Kıyâmetin yaklaştığına deliller çoktur...

11/01/2019 Cuma Köşe yazarı V.T

“İnsanların hesapları yaklaştı, hâlbuki onlar gaflet içinde olduğundan nasihat ve tâatten kaçınıyorlar.” 
 
Niğdeli Kara Yakûb hazretleri Hanefî mezhebi fıkıh âlimlerinin büyüklerindendir. 789 (m. 1387)’de Niğde’de doğdu. 883 (m. 1478)’de Karaman’da vefât etti. Derslerinde buyurdu ki:
Bil ki, Allahü teâlâ beş şeyi beş şeyde gizledi: 1- İnsanların, belki rastlarım ümidi ile bütün tâatları yapmaları için Allahü teâlâ rızâsını, tâatlardan bir tâat içerisinde gizledi. 2- İnsanların günâha düşmekten sakınması ve korunması için, gazâbını günahlardan bir günahın içerisinde gizledi. 3- İnsanların tesadüf ederiz ümidi ile bütün gecelerini ihyâ etmeleri için, Kadir gecesini Ramazân-ı şerîf ayında gizledi. 4- İnsanların karşılaştıkları kimselere, belki Allahü teâlânın velî bir kuludur deyip, onların duâlarına kavuşmak gayreti içerisinde olmaları ve hiç kimseyi aşağı görmemeleri için, velî kullarını insanlar arasında gizledi. 5- İnsanlar cuma günü duâda gayretli olmaları için, Allahü teâlâ cuma günü duânın kabul edileceği zamanı gizledi...
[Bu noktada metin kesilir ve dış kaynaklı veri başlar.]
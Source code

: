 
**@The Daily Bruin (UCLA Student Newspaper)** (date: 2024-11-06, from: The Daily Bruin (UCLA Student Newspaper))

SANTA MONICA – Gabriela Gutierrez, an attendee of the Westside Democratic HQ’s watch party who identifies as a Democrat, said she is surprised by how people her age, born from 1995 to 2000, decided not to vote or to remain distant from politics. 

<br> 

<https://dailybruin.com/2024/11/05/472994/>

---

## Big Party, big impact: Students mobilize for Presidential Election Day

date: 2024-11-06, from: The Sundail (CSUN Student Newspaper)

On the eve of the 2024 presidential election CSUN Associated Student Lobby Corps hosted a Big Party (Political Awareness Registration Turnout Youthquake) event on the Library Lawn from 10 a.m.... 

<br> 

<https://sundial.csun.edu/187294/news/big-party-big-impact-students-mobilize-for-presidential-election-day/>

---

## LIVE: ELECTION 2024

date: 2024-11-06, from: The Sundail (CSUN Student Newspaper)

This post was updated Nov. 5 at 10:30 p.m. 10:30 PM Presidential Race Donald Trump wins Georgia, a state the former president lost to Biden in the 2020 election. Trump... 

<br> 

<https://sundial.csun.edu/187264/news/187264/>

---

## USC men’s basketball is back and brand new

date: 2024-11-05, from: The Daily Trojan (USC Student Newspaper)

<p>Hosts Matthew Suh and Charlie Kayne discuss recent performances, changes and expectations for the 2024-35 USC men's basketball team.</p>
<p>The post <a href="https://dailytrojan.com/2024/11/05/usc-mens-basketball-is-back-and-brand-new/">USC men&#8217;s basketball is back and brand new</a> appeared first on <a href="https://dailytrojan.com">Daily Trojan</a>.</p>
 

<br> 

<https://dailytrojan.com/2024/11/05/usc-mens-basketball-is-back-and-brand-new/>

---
Allahü teâlâ Enbiyâ sûresinin 1. âyet-i kerîmesinde meâlen buyuruyor ki: “İnsanların hesapları yaklaştı, hâlbuki onlar gaflet içinde olduğundan nasihat ve tâatten kaçınıyorlar.” 
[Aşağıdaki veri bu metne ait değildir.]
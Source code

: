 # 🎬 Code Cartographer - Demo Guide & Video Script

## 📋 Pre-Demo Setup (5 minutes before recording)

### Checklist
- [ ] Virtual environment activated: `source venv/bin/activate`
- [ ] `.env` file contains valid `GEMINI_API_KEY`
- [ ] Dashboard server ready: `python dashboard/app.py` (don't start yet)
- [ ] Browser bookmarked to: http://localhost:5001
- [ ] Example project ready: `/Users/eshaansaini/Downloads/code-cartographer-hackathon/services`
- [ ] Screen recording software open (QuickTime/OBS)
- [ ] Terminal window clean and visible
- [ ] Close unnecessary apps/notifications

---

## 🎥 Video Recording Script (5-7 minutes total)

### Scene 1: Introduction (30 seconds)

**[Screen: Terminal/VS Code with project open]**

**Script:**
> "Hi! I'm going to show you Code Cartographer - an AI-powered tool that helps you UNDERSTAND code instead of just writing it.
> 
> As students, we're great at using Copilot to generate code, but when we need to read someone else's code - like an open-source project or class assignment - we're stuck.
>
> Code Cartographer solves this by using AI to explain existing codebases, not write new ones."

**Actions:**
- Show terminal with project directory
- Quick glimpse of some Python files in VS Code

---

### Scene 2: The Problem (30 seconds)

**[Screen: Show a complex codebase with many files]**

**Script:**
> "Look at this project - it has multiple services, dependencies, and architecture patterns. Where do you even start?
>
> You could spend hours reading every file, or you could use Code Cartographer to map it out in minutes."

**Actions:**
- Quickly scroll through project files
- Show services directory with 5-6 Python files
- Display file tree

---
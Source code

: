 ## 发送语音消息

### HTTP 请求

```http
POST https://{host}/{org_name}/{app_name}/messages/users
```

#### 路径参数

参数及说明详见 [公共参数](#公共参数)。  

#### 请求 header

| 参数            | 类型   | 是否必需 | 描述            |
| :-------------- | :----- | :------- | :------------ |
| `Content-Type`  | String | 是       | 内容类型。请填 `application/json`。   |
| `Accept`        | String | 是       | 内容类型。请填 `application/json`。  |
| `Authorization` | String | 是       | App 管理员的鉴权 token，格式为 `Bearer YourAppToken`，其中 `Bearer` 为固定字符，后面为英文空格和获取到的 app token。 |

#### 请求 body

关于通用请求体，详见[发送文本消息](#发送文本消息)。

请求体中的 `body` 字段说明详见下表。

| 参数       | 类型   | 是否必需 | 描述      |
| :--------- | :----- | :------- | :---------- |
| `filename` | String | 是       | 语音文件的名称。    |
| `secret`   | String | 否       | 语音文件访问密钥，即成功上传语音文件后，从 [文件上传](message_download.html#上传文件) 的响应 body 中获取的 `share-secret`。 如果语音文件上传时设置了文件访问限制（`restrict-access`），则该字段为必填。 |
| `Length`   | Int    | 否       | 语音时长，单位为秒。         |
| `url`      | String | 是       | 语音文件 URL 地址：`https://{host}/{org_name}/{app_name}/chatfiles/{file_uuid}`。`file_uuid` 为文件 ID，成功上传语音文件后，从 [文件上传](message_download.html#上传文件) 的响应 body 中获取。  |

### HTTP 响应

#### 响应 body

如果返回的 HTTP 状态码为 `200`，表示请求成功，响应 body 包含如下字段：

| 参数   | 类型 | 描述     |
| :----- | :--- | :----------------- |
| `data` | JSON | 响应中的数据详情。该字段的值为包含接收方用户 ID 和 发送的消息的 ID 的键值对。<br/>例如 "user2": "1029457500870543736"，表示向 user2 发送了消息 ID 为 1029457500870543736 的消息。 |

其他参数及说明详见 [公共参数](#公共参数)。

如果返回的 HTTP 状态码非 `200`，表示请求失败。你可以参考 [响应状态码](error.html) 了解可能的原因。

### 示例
İmâm-ı Buhârî İbn-i Ömer’den “radıyallahü anhümâ” bildirir. Resûlullah (sallallahü aleyhi ve sellem) buyurdu ki: “Geçmiş ümmetlerin zamanlarına kıyas ile sizin zamanınız, ikindi vaktinden akşama kadar olan vakit gibidir.” 
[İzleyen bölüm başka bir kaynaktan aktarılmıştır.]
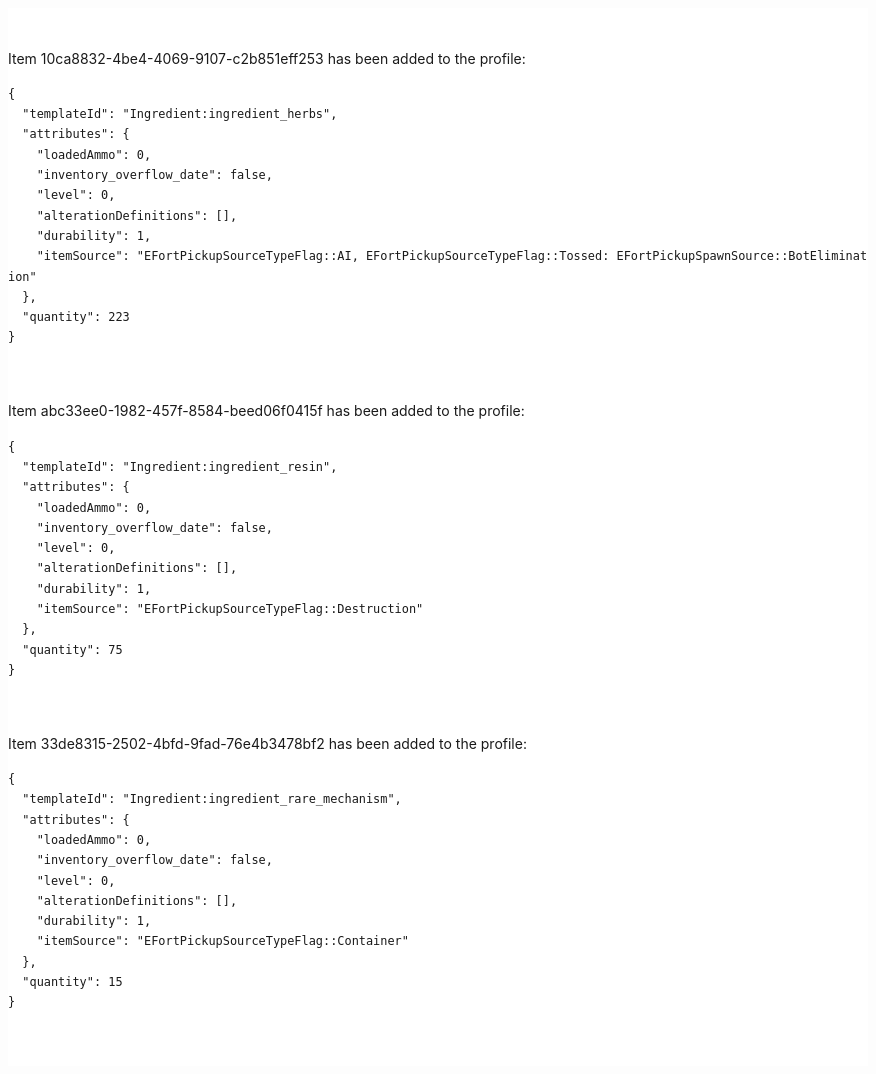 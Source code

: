 
<br><br>
Item 10ca8832-4be4-4069-9107-c2b851eff253 has been added to the profile:

```
{
  "templateId": "Ingredient:ingredient_herbs",
  "attributes": {
    "loadedAmmo": 0,
    "inventory_overflow_date": false,
    "level": 0,
    "alterationDefinitions": [],
    "durability": 1,
    "itemSource": "EFortPickupSourceTypeFlag::AI, EFortPickupSourceTypeFlag::Tossed: EFortPickupSpawnSource::BotElimination"
  },
  "quantity": 223
}
```

<br><br>
Item abc33ee0-1982-457f-8584-beed06f0415f has been added to the profile:

```
{
  "templateId": "Ingredient:ingredient_resin",
  "attributes": {
    "loadedAmmo": 0,
    "inventory_overflow_date": false,
    "level": 0,
    "alterationDefinitions": [],
    "durability": 1,
    "itemSource": "EFortPickupSourceTypeFlag::Destruction"
  },
  "quantity": 75
}
```

<br><br>
Item 33de8315-2502-4bfd-9fad-76e4b3478bf2 has been added to the profile:

```
{
  "templateId": "Ingredient:ingredient_rare_mechanism",
  "attributes": {
    "loadedAmmo": 0,
    "inventory_overflow_date": false,
    "level": 0,
    "alterationDefinitions": [],
    "durability": 1,
    "itemSource": "EFortPickupSourceTypeFlag::Container"
  },
  "quantity": 15
}
```

<br><br>
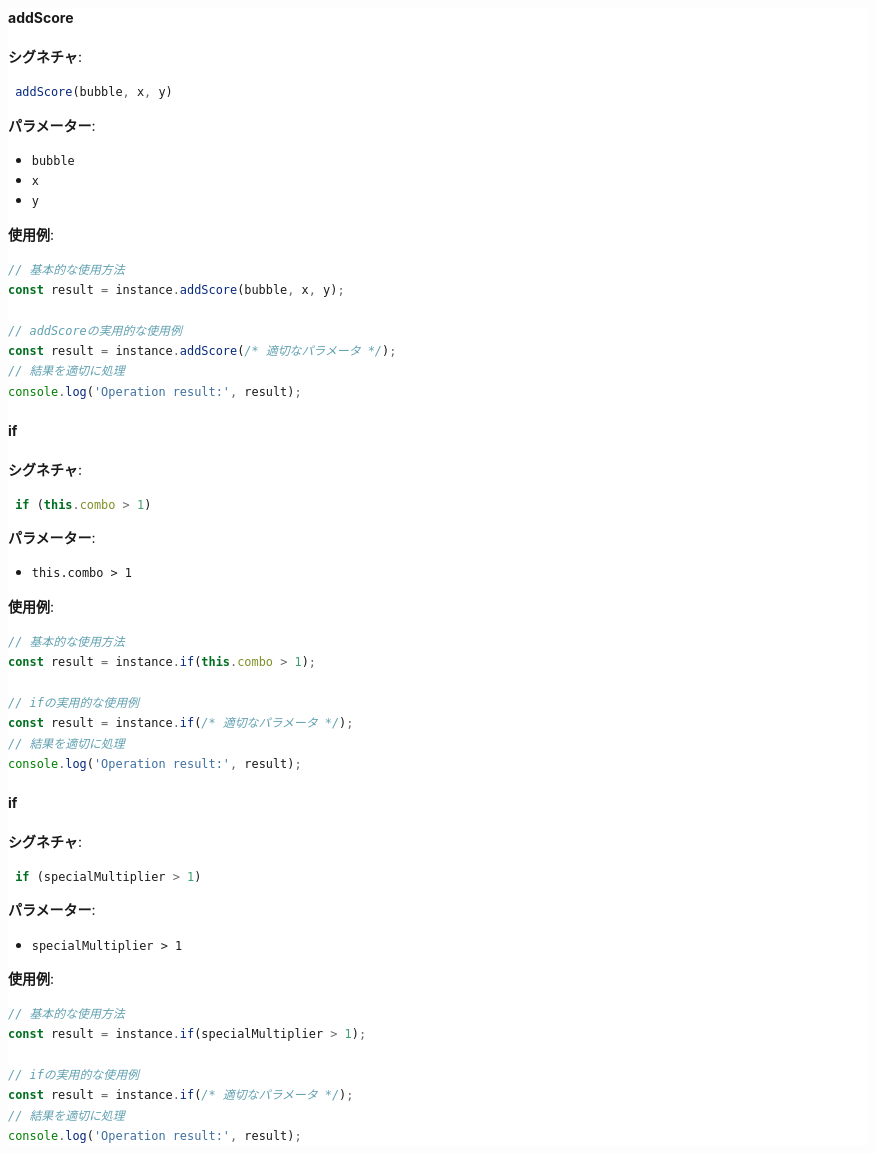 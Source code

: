 #### addScore

**シグネチャ**:
```javascript
 addScore(bubble, x, y)
```

**パラメーター**:
- `bubble`
- `x`
- `y`

**使用例**:
```javascript
// 基本的な使用方法
const result = instance.addScore(bubble, x, y);

// addScoreの実用的な使用例
const result = instance.addScore(/* 適切なパラメータ */);
// 結果を適切に処理
console.log('Operation result:', result);
```

#### if

**シグネチャ**:
```javascript
 if (this.combo > 1)
```

**パラメーター**:
- `this.combo > 1`

**使用例**:
```javascript
// 基本的な使用方法
const result = instance.if(this.combo > 1);

// ifの実用的な使用例
const result = instance.if(/* 適切なパラメータ */);
// 結果を適切に処理
console.log('Operation result:', result);
```

#### if

**シグネチャ**:
```javascript
 if (specialMultiplier > 1)
```

**パラメーター**:
- `specialMultiplier > 1`

**使用例**:
```javascript
// 基本的な使用方法
const result = instance.if(specialMultiplier > 1);

// ifの実用的な使用例
const result = instance.if(/* 適切なパラメータ */);
// 結果を適切に処理
console.log('Operation result:', result);
```
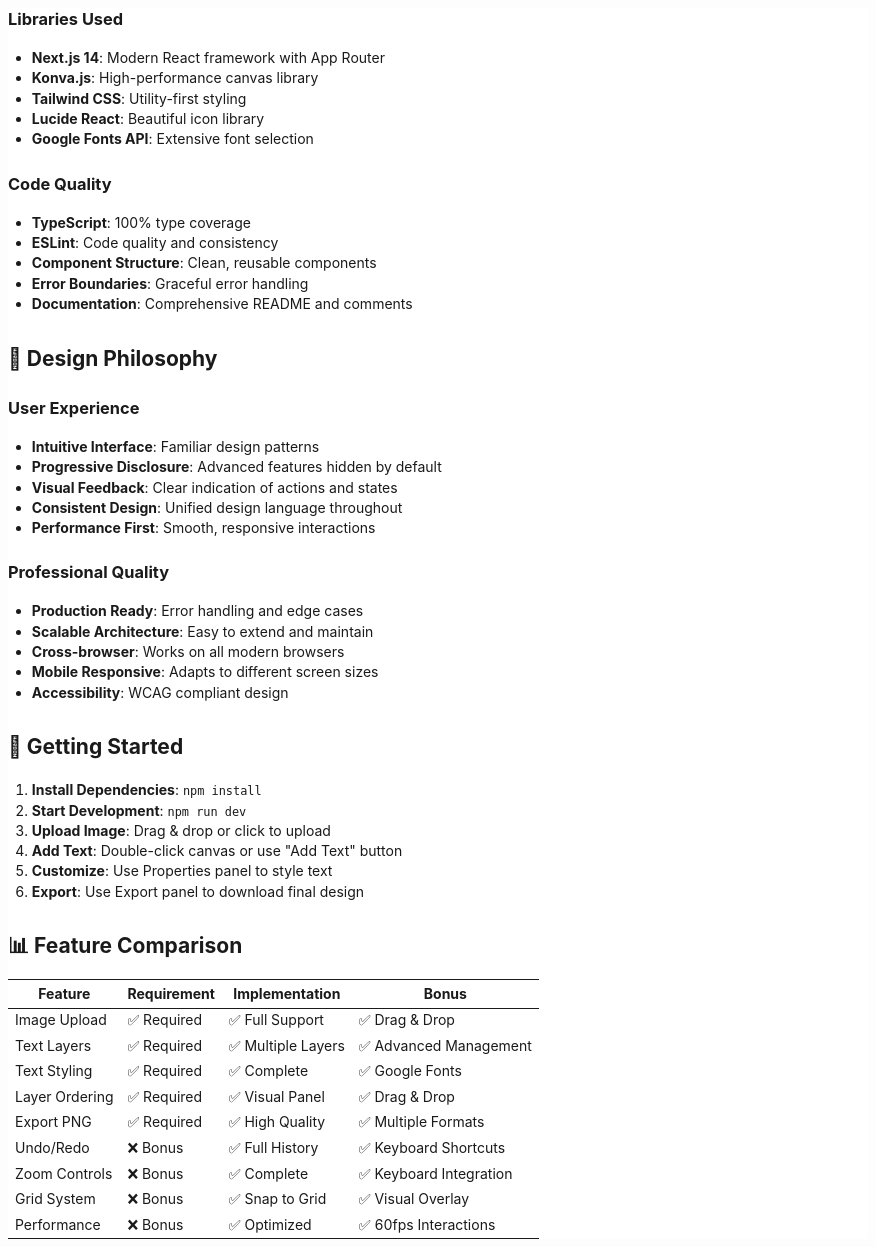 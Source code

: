 ### Libraries Used
- **Next.js 14**: Modern React framework with App Router
- **Konva.js**: High-performance canvas library
- **Tailwind CSS**: Utility-first styling
- **Lucide React**: Beautiful icon library
- **Google Fonts API**: Extensive font selection

### Code Quality
- **TypeScript**: 100% type coverage
- **ESLint**: Code quality and consistency
- **Component Structure**: Clean, reusable components
- **Error Boundaries**: Graceful error handling
- **Documentation**: Comprehensive README and comments

## 🎨 Design Philosophy

### User Experience
- **Intuitive Interface**: Familiar design patterns
- **Progressive Disclosure**: Advanced features hidden by default
- **Visual Feedback**: Clear indication of actions and states
- **Consistent Design**: Unified design language throughout
- **Performance First**: Smooth, responsive interactions

### Professional Quality
- **Production Ready**: Error handling and edge cases
- **Scalable Architecture**: Easy to extend and maintain
- **Cross-browser**: Works on all modern browsers
- **Mobile Responsive**: Adapts to different screen sizes
- **Accessibility**: WCAG compliant design

## 🚀 Getting Started

1. **Install Dependencies**: `npm install`
2. **Start Development**: `npm run dev`
3. **Upload Image**: Drag & drop or click to upload
4. **Add Text**: Double-click canvas or use "Add Text" button
5. **Customize**: Use Properties panel to style text
6. **Export**: Use Export panel to download final design

## 📊 Feature Comparison

| Feature | Requirement | Implementation | Bonus |
|---------|-------------|----------------|-------|
| Image Upload | ✅ Required | ✅ Full Support | ✅ Drag & Drop |
| Text Layers | ✅ Required | ✅ Multiple Layers | ✅ Advanced Management |
| Text Styling | ✅ Required | ✅ Complete | ✅ Google Fonts |
| Layer Ordering | ✅ Required | ✅ Visual Panel | ✅ Drag & Drop |
| Export PNG | ✅ Required | ✅ High Quality | ✅ Multiple Formats |
| Undo/Redo | ❌ Bonus | ✅ Full History | ✅ Keyboard Shortcuts |
| Zoom Controls | ❌ Bonus | ✅ Complete | ✅ Keyboard Integration |
| Grid System | ❌ Bonus | ✅ Snap to Grid | ✅ Visual Overlay |
| Performance | ❌ Bonus | ✅ Optimized | ✅ 60fps Interactions |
Kıyâmetin yaklaştığına delîl çoktur. Bazıları şunlardır: Cahillik çok olup, ilim az olmak. Cahiller başa geçip, cahillikleri ile insanlara hükmetmek. Kadılık, müderrislik ve müftîlik gibi emânetler sahiblerine verilmemek. Âlimlerde zulüm ve fısk olup, ibâdet edenler cahil olmak. Zararından kurtulmak için, insanlara ikram olunmak. Erkek, karısına uyup, anasına-babasına muhalefet ve isyan etmek. Sonra gelenler, önce gelmiş olanlara cahil ve bir şey bilmezlerdi, demek. Emîn, güvenilecek kimseler azalıp, filân mahallede bir emîn kimse var imiş diye söylemek. Filân kimse akıllı ve nâzik kimsedir dediklerinde, aslında o kimsede zerre kadar îmân bulunmamak. Bidatler çıkıp, sünnet terk olunmak, insanlarda sevgi kalmamak. Doğru söyleyene insanlar kızıp, onu başlarından kovmaya, işinden ayırmaya çalışmak. Gençler fâsık olup, kadınlar işi azıtmak. Emr-i ma’rûf ve nehy-i münker terk olunup, günahla emir olunup, iyilikten nehyolunmak. Dîne âit işler ayıp sayılıp terk olunmak. Günah olan şeyler yapılıp âdet olmak. Âlimleri bırakıp, cahillere uymak.